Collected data
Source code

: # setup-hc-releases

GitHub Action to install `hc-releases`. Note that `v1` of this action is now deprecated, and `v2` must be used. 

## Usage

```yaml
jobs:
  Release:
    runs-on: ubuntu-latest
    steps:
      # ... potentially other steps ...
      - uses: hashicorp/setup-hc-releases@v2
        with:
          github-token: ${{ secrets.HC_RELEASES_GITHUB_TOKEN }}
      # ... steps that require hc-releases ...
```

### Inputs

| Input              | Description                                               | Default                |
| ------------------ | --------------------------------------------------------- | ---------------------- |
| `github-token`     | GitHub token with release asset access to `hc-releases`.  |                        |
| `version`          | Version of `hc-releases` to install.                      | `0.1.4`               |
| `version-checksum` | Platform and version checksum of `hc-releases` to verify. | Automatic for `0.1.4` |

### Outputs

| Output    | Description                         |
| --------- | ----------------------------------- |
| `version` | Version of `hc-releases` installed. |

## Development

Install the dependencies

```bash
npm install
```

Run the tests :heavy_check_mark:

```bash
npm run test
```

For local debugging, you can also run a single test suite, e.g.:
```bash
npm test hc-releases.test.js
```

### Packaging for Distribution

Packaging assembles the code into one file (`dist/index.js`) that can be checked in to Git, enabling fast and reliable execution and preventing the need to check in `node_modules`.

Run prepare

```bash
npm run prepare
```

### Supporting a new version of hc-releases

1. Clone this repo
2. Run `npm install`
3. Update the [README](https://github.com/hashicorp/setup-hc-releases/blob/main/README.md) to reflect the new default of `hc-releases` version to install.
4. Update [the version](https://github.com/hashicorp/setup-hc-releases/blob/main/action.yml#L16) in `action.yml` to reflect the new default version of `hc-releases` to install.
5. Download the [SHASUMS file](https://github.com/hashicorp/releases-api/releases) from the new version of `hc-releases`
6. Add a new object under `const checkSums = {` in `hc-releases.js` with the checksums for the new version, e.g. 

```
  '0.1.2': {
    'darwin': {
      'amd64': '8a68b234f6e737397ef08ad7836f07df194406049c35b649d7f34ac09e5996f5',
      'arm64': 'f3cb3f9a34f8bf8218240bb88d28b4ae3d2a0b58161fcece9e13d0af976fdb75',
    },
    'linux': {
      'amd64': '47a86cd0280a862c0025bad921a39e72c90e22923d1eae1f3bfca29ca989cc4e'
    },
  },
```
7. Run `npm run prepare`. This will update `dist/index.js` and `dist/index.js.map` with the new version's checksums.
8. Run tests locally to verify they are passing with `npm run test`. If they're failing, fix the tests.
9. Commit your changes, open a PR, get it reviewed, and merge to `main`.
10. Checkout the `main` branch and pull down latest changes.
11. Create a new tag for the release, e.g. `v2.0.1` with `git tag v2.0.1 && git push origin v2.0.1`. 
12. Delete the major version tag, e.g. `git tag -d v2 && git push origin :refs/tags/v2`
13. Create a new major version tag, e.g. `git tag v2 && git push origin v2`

WHAT IS BEING ASKED ▸
Which lines in the records above hold the string "that"? Copy each of them.

SOLUTION TO THE PROBLEM ▸
GitHub Action to install `hc-releases`. Note that `v1` of this action is now deprecated, and `v2` must be used. 
      # ... steps that require hc-releases ...
Packaging assembles the code into one file (`dist/index.js`) that can be checked in to Git, enabling fast and reliable execution and preventing the need to check in `node_modules`.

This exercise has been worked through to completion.